Ну и ещё один механизм связан с источниками назначений на позицию судьи. У нас сейчас в качестве этого источника довлеет аппарат суда. Это значит, что пять лет до наработки стажа выпускник университета должен сидеть в должности секретаря или помощника судьи. Для выпускников юрфаков - молодых мужчин это не самый привлекательный вариант: положить пять лет на то, что в нашем обществе считается неправильной мужской стратегией. Казалось бы, ты лоб 25 лет, а сидишь на зарплате в 15–17 тысяч, да ещё и перерабатываешь. Соответственно, возникает ситуация, когда в аппарат приходят «девочки».

Но дальше, чтобы удержать этих «девочек», нужно пообещать судейское кресло. И председатель суда связан обязательствами перед своим аппаратом. Сотрудница должна понимать, что да, это работающая модель: вот же, в соседнем кабинете сидела Оленька - её назначили судьёй. А это минимум четырёхкратный скачок в зарплате.

- Поражают данные про нагрузку судей: например, одна из респонденток рассказывает, что работает по 13 часов в сутки, а также по субботам - то есть в режиме 80-часовой рабочей недели. При этом зарплаты судей совсем не баснословные.
Им кажется нормальной такая нагрузка?

Давайте выйдем за пределы двух кольцевых автодорог - тогда мы поймём, что 60–80 тысяч рублей в 35 лет для хорошего специалиста - вполне приличный заработок даже для регионального центра. А если вы работаете в районном центре - будете входить в десятку-двадцатку специалистов с самой высокой официальной зарплатой. Что нормально: судьи должны зарабатывать много. При этом во всех странах судьи не зарабатывают ощутимо выше среднего, но Россия - в числе лидеров по разрыву между средней и судейской зарплатами.

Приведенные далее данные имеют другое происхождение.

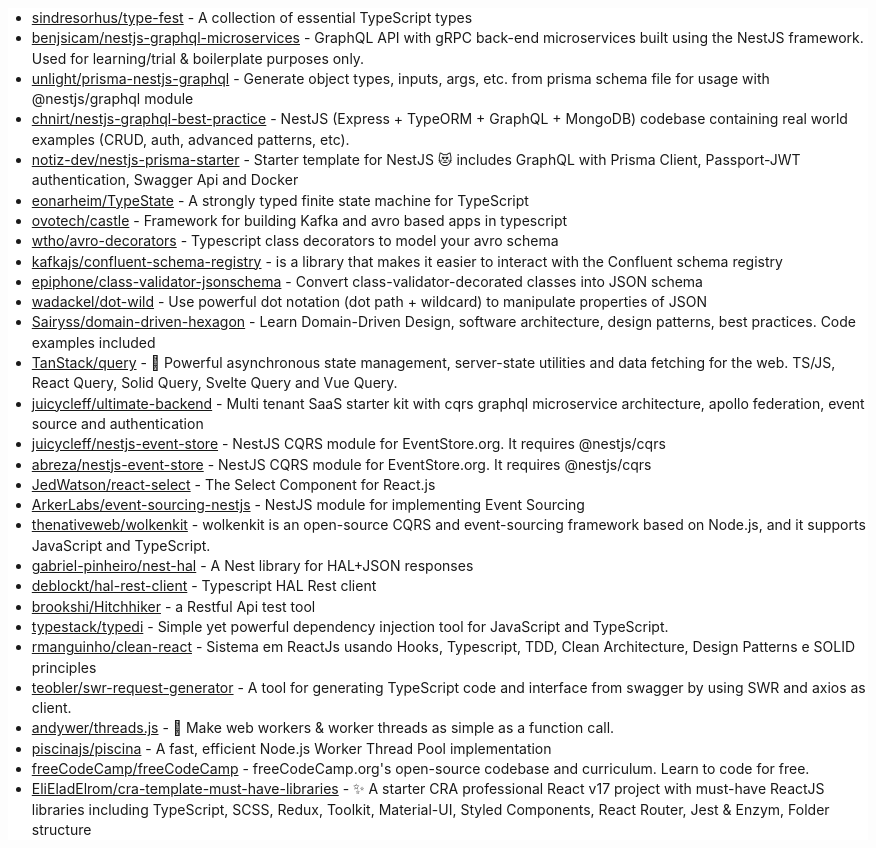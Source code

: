 - [sindresorhus/type-fest](https://github.com/sindresorhus/type-fest) - A collection of essential TypeScript types
- [benjsicam/nestjs-graphql-microservices](https://github.com/benjsicam/nestjs-graphql-microservices) - GraphQL API with gRPC back-end microservices built using the NestJS framework. Used for learning/trial & boilerplate purposes only.
- [unlight/prisma-nestjs-graphql](https://github.com/unlight/prisma-nestjs-graphql) - Generate object types, inputs, args, etc. from prisma schema file for usage with @nestjs/graphql module
- [chnirt/nestjs-graphql-best-practice](https://github.com/chnirt/nestjs-graphql-best-practice) - NestJS (Express + TypeORM + GraphQL + MongoDB) codebase containing real world examples (CRUD, auth, advanced patterns, etc).
- [notiz-dev/nestjs-prisma-starter](https://github.com/notiz-dev/nestjs-prisma-starter) - Starter template for NestJS 😻 includes GraphQL with Prisma Client, Passport-JWT authentication, Swagger Api and Docker
- [eonarheim/TypeState](https://github.com/eonarheim/TypeState) - A strongly typed finite state machine for TypeScript
- [ovotech/castle](https://github.com/ovotech/castle) - Framework for building Kafka and avro based apps in typescript
- [wtho/avro-decorators](https://github.com/wtho/avro-decorators) - Typescript class decorators to model your avro schema
- [kafkajs/confluent-schema-registry](https://github.com/kafkajs/confluent-schema-registry) - is a library that makes it easier to interact with the Confluent schema registry
- [epiphone/class-validator-jsonschema](https://github.com/epiphone/class-validator-jsonschema) - Convert class-validator-decorated classes into JSON schema
- [wadackel/dot-wild](https://github.com/wadackel/dot-wild) - Use powerful dot notation (dot path + wildcard) to manipulate properties of JSON
- [Sairyss/domain-driven-hexagon](https://github.com/Sairyss/domain-driven-hexagon) - Learn Domain-Driven Design, software architecture, design patterns, best practices. Code examples included
- [TanStack/query](https://github.com/TanStack/query) - 🤖 Powerful asynchronous state management, server-state utilities and data fetching for the web. TS/JS, React Query, Solid Query, Svelte Query and Vue Query.
- [juicycleff/ultimate-backend](https://github.com/juicycleff/ultimate-backend) - Multi tenant SaaS starter kit with cqrs graphql microservice architecture, apollo federation, event source and authentication
- [juicycleff/nestjs-event-store](https://github.com/juicycleff/nestjs-event-store) - NestJS CQRS module for EventStore.org. It requires @nestjs/cqrs
- [abreza/nestjs-event-store](https://github.com/abreza/nestjs-event-store) - NestJS CQRS module for EventStore.org. It requires @nestjs/cqrs
- [JedWatson/react-select](https://github.com/JedWatson/react-select) - The Select Component for React.js
- [ArkerLabs/event-sourcing-nestjs](https://github.com/ArkerLabs/event-sourcing-nestjs) - NestJS module for implementing Event Sourcing
- [thenativeweb/wolkenkit](https://github.com/thenativeweb/wolkenkit) - wolkenkit is an open-source CQRS and event-sourcing framework based on Node.js, and it supports JavaScript and TypeScript.
- [gabriel-pinheiro/nest-hal](https://github.com/gabriel-pinheiro/nest-hal) - A Nest library for HAL+JSON responses
- [deblockt/hal-rest-client](https://github.com/deblockt/hal-rest-client) - Typescript HAL Rest client
- [brookshi/Hitchhiker](https://github.com/brookshi/Hitchhiker) - a Restful Api test tool
- [typestack/typedi](https://github.com/typestack/typedi) - Simple yet powerful dependency injection tool for JavaScript and TypeScript.
- [rmanguinho/clean-react](https://github.com/rmanguinho/clean-react) - Sistema em ReactJs usando Hooks, Typescript, TDD, Clean Architecture, Design Patterns e SOLID principles
- [teobler/swr-request-generator](https://github.com/teobler/swr-request-generator) - A tool for generating TypeScript code and interface from swagger by using SWR and axios as client.
- [andywer/threads.js](https://github.com/andywer/threads.js) - 🧵 Make web workers & worker threads as simple as a function call.
- [piscinajs/piscina](https://github.com/piscinajs/piscina) - A fast, efficient Node.js Worker Thread Pool implementation
- [freeCodeCamp/freeCodeCamp](https://github.com/freeCodeCamp/freeCodeCamp) - freeCodeCamp.org's open-source codebase and curriculum. Learn to code for free.
- [EliEladElrom/cra-template-must-have-libraries](https://github.com/EliEladElrom/cra-template-must-have-libraries) - ✨ A starter CRA professional React v17 project with must-have ReactJS libraries including TypeScript, SCSS, Redux, Toolkit, Material-UI, Styled Components, React Router, Jest & Enzym, Folder structure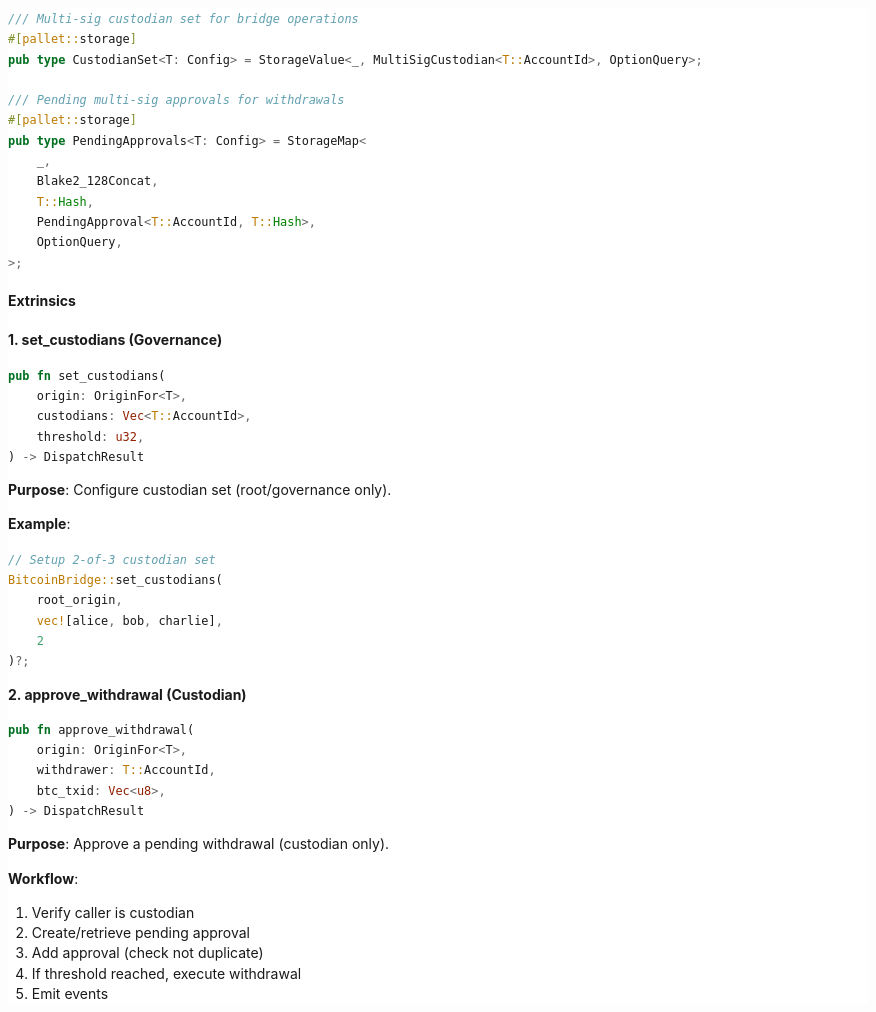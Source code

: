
 ```rust
/// Multi-sig custodian set for bridge operations
#[pallet::storage]
pub type CustodianSet<T: Config> = StorageValue<_, MultiSigCustodian<T::AccountId>, OptionQuery>;

/// Pending multi-sig approvals for withdrawals
#[pallet::storage]
pub type PendingApprovals<T: Config> = StorageMap<
    _,
    Blake2_128Concat,
    T::Hash,
    PendingApproval<T::AccountId, T::Hash>,
    OptionQuery,
>;
```

#### Extrinsics

**1. set_custodians (Governance)**

```rust
pub fn set_custodians(
    origin: OriginFor<T>,
    custodians: Vec<T::AccountId>,
    threshold: u32,
) -> DispatchResult
```

**Purpose**: Configure custodian set (root/governance only).

**Example**:
```rust
// Setup 2-of-3 custodian set
BitcoinBridge::set_custodians(
    root_origin,
    vec![alice, bob, charlie],
    2
)?;
```

**2. approve_withdrawal (Custodian)**

```rust
pub fn approve_withdrawal(
    origin: OriginFor<T>,
    withdrawer: T::AccountId,
    btc_txid: Vec<u8>,
) -> DispatchResult
```

**Purpose**: Approve a pending withdrawal (custodian only).

**Workflow**:
1. Verify caller is custodian
2. Create/retrieve pending approval
3. Add approval (check not duplicate)
4. If threshold reached, execute withdrawal
5. Emit events
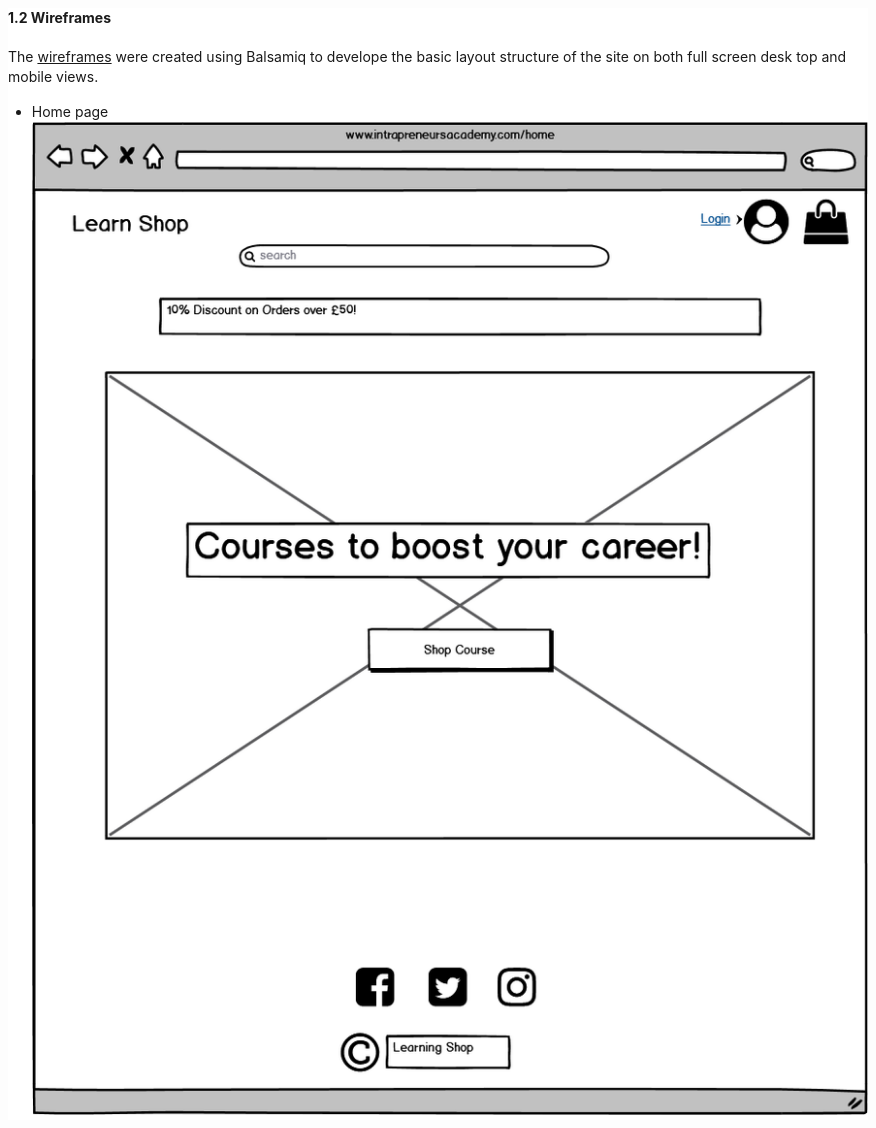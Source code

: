 
#### 1.2 Wireframes

The [wireframes](https://github.com/DanteHealy/Learn_Shop/tree/main/readme/wireframes) were created using Balsamiq to develope the basic layout structure of the site on both full screen desk top and mobile views. 

- Home page
![home page](https://github.com/DanteHealy/Learn_Shop/blob/main/readme/wireframes/landing-page.png)
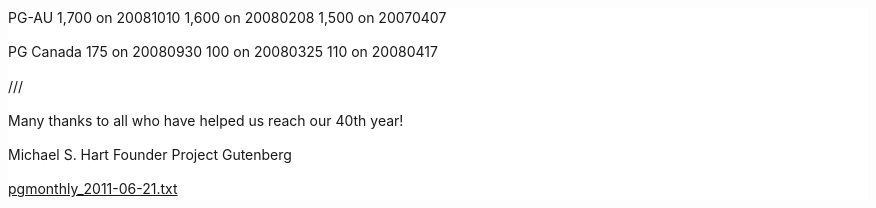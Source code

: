 PG-AU
  1,700 on 20081010
  1,600 on 20080208
  1,500 on 20070407

PG Canada
  175 on 20080930
  100 on 20080325
  110 on 20080417

///


Many thanks to all who have helped us reach our 40th year!


Michael S. Hart
Founder
Project Gutenberg
</pre>

<a href="/nl_archives/2011/pgmonthly_2011-06-21.txt" target="_blank" rel="nofollow">pgmonthly_2011-06-21.txt</a>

Человек, который идёт в судьи, понимает, что переработка - это предзаданность. Никаких неожиданностей для них тут нет. Это нормальное обязательство в обмен на большую зарплату, неплохую социальную защищённость и - самое главное - пожизненное содержание. Судейский стаж - 20 лет: то есть если вы сели в судейское кресло в 27 - в 47 вы можете уйти в отставку. Пожизненное содержание равно средней актуальной зарплате судьи этого же ранга. В итоге получается чуть ниже из-за отсутствия премий, но всё равно по российским меркам это гигантская пенсия. Получать сейчас 60–70 тысяч рублей пенсии означает безбедную старость. Совершенно нормальный нарратив у судьи: «Ну да, я гроблю здоровье, зато не буду думать о том, как выжить потом».

Моя любимая ситуация: когда Пенсионный фонд отказался самостоятельно принимать решения по поводу формулировок «актёр» и «артист». И в результате все, у кого в трудовой книжке было записано «актёр», пошли в суды (чтобы суд установил, что на пенсию имеют право не только «артисты», но и «актёры». - Прим. ред.) : за пять лет набралось несколько десятков тысяч таких дел. И подобных примеров довольно много.

Что для судей важнее - работа или семья? И как они склонны оценивать ситуации, когда работа вступает в конфликт с семьёй? Мне, например, вспоминается случай, когда студент, сын судьи Пуровского районного суда Ямало-Ненецкого автономного округа, убил белку в ЦПКиО на Елагином острове, после чего в Петербурге был довольно длительный судебный .

Это, понятно, анекдотическая ситуация - в Петербурге подобных историй было несколько. В судейском сообществе они воспринимаются как более-менее норма: «Не повезло с ребёнком, со всеми может случиться».

В другом регионе был кейс, когда сын очень уважаемого судьи совершил очень дурацкое преступление. О ситуации узнала общественность. И в том случае суд решил показать свою принципиальность, сработал на общество: подсудимый получил срок в два раза больше, чем в среднем дают за это преступление.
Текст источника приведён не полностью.